Raiders of the Lost Ark was Steven Spielberg's last great fake movie.

by Jesse Fox Mayshark I remember cringing during the Academy Awards two years ago when Steven Spielberg got up to accept the statuette for Best Director. "Is it O.K. to say I really wanted this?" he asked, hoisting the Oscar and grinning like a kid who finally talked his mom into buying him that new scooter.

Ostensibly, Spielberg was happy on behalf of his movie, Saving Private Ryan, and the generation of World War II veterans it was dedicated to. But there was more than that to his desire for validation. It was hard to escape the feeling that he wanted the award, the same one he'd won five years earlier for Schindler's List, as one more token of credibility, one more certification of Spielberg: The Artist.

Sadly, that kind of thing can't be measured by awards. And with the re-release last week of Raiders of the Lost Ark, for my money the last great film Spielberg made, it's as good a time as any to reconsider the career of America's most popular director.

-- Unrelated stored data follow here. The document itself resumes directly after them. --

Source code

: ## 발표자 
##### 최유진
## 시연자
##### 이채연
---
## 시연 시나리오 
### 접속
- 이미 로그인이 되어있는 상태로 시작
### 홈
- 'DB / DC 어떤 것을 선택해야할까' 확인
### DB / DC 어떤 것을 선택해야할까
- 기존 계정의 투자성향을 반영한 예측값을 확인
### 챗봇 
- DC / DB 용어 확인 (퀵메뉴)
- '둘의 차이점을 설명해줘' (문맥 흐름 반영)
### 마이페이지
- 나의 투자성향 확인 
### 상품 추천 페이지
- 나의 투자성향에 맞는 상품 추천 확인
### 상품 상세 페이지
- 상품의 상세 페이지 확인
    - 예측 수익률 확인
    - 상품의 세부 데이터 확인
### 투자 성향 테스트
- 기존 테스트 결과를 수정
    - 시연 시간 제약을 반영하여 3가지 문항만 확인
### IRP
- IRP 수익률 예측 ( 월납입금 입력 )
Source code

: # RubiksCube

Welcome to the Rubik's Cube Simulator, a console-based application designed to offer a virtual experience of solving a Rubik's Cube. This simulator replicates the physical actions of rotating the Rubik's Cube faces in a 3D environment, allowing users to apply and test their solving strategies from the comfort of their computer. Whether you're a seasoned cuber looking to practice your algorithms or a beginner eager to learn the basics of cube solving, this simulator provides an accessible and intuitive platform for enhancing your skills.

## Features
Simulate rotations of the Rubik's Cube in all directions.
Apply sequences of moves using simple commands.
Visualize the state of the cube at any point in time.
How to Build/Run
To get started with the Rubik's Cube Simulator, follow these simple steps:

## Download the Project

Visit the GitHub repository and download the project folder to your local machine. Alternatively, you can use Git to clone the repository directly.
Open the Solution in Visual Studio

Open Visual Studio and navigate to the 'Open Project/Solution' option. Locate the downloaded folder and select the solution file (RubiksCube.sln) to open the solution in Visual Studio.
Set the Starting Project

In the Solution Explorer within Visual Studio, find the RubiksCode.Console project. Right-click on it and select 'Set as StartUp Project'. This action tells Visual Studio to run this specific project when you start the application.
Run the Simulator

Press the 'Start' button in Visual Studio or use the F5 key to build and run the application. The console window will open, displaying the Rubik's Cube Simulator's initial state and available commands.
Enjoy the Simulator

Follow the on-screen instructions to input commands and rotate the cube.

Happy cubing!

Spielberg came of age in Hollywood in the midst of brilliance. He apprenticed to a generation of filmmakers unlike any before them. Influenced by the intellectual rigor and narrative innovation of French, Italian, and Japanese cinema, directors like Scorsese, Coppola, Bogdanovich, and Altman rewrote the rules of what you could do in American movies. They drew on the culture and counter-culture around them, suffusing their films with clear-eyed cynicism, moral ambiguity, and rock 'n' roll.

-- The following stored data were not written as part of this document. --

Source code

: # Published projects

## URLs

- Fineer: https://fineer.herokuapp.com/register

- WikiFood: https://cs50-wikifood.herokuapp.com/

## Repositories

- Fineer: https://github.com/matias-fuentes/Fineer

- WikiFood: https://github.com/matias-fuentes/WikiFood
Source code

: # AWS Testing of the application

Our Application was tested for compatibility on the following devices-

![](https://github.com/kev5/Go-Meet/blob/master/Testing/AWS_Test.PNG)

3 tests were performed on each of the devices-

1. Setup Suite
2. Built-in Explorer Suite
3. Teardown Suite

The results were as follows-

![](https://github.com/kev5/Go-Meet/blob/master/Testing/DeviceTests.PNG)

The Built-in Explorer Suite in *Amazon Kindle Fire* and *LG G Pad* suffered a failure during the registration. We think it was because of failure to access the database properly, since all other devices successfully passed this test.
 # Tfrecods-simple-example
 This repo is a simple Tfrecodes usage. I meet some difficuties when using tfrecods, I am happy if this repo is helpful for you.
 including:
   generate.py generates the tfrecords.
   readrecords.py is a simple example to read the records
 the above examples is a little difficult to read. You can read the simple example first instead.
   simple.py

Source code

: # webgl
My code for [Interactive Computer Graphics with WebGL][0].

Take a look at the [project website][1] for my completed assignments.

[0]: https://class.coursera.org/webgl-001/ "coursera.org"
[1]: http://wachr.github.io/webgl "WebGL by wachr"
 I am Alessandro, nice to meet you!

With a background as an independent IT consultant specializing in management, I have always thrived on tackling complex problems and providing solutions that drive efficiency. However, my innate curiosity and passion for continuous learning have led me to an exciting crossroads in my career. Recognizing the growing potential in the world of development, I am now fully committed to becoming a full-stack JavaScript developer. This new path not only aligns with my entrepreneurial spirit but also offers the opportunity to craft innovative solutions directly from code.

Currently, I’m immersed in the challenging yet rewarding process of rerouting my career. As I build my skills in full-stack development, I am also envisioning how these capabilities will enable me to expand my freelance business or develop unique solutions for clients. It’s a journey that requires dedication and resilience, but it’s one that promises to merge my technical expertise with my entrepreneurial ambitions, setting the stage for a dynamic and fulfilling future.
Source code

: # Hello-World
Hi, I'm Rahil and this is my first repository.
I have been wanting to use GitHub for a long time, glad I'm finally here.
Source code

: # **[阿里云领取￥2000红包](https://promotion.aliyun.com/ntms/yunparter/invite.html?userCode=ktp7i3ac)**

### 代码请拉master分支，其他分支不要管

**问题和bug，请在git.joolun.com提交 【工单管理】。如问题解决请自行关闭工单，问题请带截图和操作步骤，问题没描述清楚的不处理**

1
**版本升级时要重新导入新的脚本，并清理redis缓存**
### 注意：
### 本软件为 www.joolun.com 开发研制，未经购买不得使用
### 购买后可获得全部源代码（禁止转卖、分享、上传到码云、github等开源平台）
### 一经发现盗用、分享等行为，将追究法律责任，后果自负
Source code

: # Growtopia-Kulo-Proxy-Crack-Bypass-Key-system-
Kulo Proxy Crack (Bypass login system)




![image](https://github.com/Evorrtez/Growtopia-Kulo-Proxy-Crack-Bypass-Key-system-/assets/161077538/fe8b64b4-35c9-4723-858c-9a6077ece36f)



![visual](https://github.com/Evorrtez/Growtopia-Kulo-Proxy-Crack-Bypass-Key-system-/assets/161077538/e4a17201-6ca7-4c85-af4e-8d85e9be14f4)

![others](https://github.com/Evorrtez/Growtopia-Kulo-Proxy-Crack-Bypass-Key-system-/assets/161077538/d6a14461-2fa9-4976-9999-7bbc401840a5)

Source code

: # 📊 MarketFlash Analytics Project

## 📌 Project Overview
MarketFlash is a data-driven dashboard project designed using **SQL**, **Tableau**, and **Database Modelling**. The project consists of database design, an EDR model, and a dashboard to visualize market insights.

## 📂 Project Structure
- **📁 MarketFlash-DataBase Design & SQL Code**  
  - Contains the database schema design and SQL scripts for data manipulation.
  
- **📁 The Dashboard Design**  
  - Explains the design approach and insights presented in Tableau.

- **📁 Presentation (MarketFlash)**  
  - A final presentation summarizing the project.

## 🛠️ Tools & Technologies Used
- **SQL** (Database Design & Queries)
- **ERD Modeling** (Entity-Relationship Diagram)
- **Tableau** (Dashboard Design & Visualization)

But while Spielberg shared his mentors' energy and love of film, he was never really like them. From his first effort, the TV movie Duel, a straightforward thriller delivered with nervous, nervy precision, it was obvious that his native talent lay in good old-fashioned storytelling. When his feature debut, The Sugarland Express, hit theaters in 1974, New Yorker critic Pauline Kael pegged him right off: "I can't tell if he has any mind, or even a strong personality, but then a lot of good moviemakers have got by without being profound...He could be that rarity among directors—a born entertainer—perhaps a new generation's Howard Hawks."

For the next eight years, culminating in E.T.: The Extra-Terrestrial, Spielberg would prove her right again and again. Jaws was the breakthrough, of course, the monster movie that turned movies into box-office monsters. Then his arguable high point, Close Encounters of the Third Kind. (Then, well, you kind of have to overlook 1941, except as an interesting prelude to his later WWII fixation.) And then Raiders.

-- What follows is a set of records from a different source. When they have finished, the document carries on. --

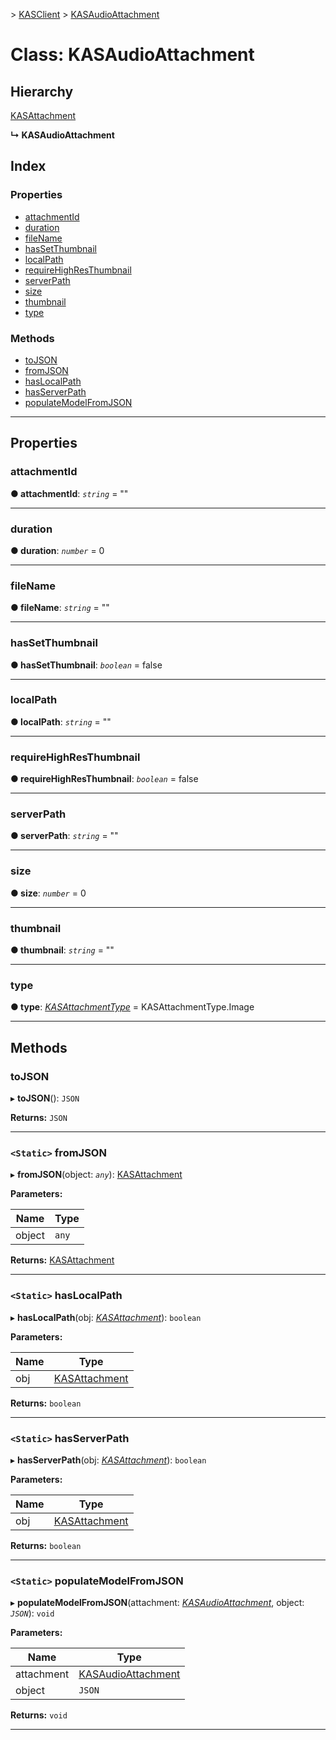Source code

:[](../README.md) > [KASClient](../modules/kasclient.md) > [KASAudioAttachment](../classes/kasclient.kasaudioattachment.md)

# Class: KASAudioAttachment

## Hierarchy

 [KASAttachment](kasclient.kasattachment.md)

**↳ KASAudioAttachment**

## Index

### Properties

* [attachmentId](kasclient.kasaudioattachment.md#attachmentid)
* [duration](kasclient.kasaudioattachment.md#duration)
* [fileName](kasclient.kasaudioattachment.md#filename)
* [hasSetThumbnail](kasclient.kasaudioattachment.md#hassetthumbnail)
* [localPath](kasclient.kasaudioattachment.md#localpath)
* [requireHighResThumbnail](kasclient.kasaudioattachment.md#requirehighresthumbnail)
* [serverPath](kasclient.kasaudioattachment.md#serverpath)
* [size](kasclient.kasaudioattachment.md#size)
* [thumbnail](kasclient.kasaudioattachment.md#thumbnail)
* [type](kasclient.kasaudioattachment.md#type)


### Methods

* [toJSON](kasclient.kasaudioattachment.md#tojson)
* [fromJSON](kasclient.kasaudioattachment.md#fromjson)
* [hasLocalPath](kasclient.kasaudioattachment.md#haslocalpath)
* [hasServerPath](kasclient.kasaudioattachment.md#hasserverpath)
* [populateModelFromJSON](kasclient.kasaudioattachment.md#populatemodelfromjson)




---

## Properties

<a id="attachmentid"></a>

###  attachmentId

**● attachmentId**: *`string`* = ""

___




<a id="duration"></a>

###  duration

**● duration**: *`number`* = 0

___




<a id="filename"></a>

###  fileName

**● fileName**: *`string`* = ""

___




<a id="hassetthumbnail"></a>

###  hasSetThumbnail

**● hasSetThumbnail**: *`boolean`* = false

___




<a id="localpath"></a>

###  localPath

**● localPath**: *`string`* = ""

___




<a id="requirehighresthumbnail"></a>

###  requireHighResThumbnail

**● requireHighResThumbnail**: *`boolean`* = false

___




<a id="serverpath"></a>

###  serverPath

**● serverPath**: *`string`* = ""

___




<a id="size"></a>

###  size

**● size**: *`number`* = 0

___




<a id="thumbnail"></a>

###  thumbnail

**● thumbnail**: *`string`* = ""

___




<a id="type"></a>

###  type

**● type**: *[KASAttachmentType](../enums/kasclient.kasattachmenttype.md)* =  KASAttachmentType.Image

___





## Methods

<a id="tojson"></a>

###  toJSON

▸ **toJSON**(): `JSON`

**Returns:** `JSON`

___




<a id="fromjson"></a>

### `<Static>` fromJSON

▸ **fromJSON**(object: *`any`*): [KASAttachment](kasclient.kasattachment.md)

**Parameters:**

| Name | Type |
| ------ | ------ |
| object | `any` |

**Returns:** [KASAttachment](kasclient.kasattachment.md)

___




<a id="haslocalpath"></a>

### `<Static>` hasLocalPath

▸ **hasLocalPath**(obj: *[KASAttachment](kasclient.kasattachment.md)*): `boolean`

**Parameters:**

| Name | Type |
| ------ | ------ |
| obj | [KASAttachment](kasclient.kasattachment.md) |

**Returns:** `boolean`

___




<a id="hasserverpath"></a>

### `<Static>` hasServerPath

▸ **hasServerPath**(obj: *[KASAttachment](kasclient.kasattachment.md)*): `boolean`

**Parameters:**

| Name | Type |
| ------ | ------ |
| obj | [KASAttachment](kasclient.kasattachment.md) |

**Returns:** `boolean`

___




<a id="populatemodelfromjson"></a>

### `<Static>` populateModelFromJSON

▸ **populateModelFromJSON**(attachment: *[KASAudioAttachment](kasclient.kasaudioattachment.md)*, object: *`JSON`*): `void`

**Parameters:**

| Name | Type |
| ------ | ------ |
| attachment | [KASAudioAttachment](kasclient.kasaudioattachment.md) |
| object | `JSON` |

**Returns:** `void`

___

Produced by George Lucas, Raiders was a Baby Boomer tribute to the adventure films of the '40s and '50s, movies and serials that Spielberg and Lucas absorbed in Saturday matinees and television reruns. More then that, it was a tribute to the imagined innocence of the period, a childlike evocation of a world peopled by insidious villains with heavy accents and dashing American heroes.

The movie came out in the first year of the Reagan administration, and it's built on the same dishonesty that underscored much of American life in the 1980s. There's no Vietnam in Indiana Jones' future (the way there palpably is in the future of Lucas' American Graffiti kids), no race riots or Watergate or Iranian hostage crisis. Can you imagine Indy as an aging archaeology professor in the 1960s, confronted by long-haired students who might take him to task for raiding the cultural treasures of the Third World? Of course not. It's a fake movie, an escapist pastiche that's barely about anything at all.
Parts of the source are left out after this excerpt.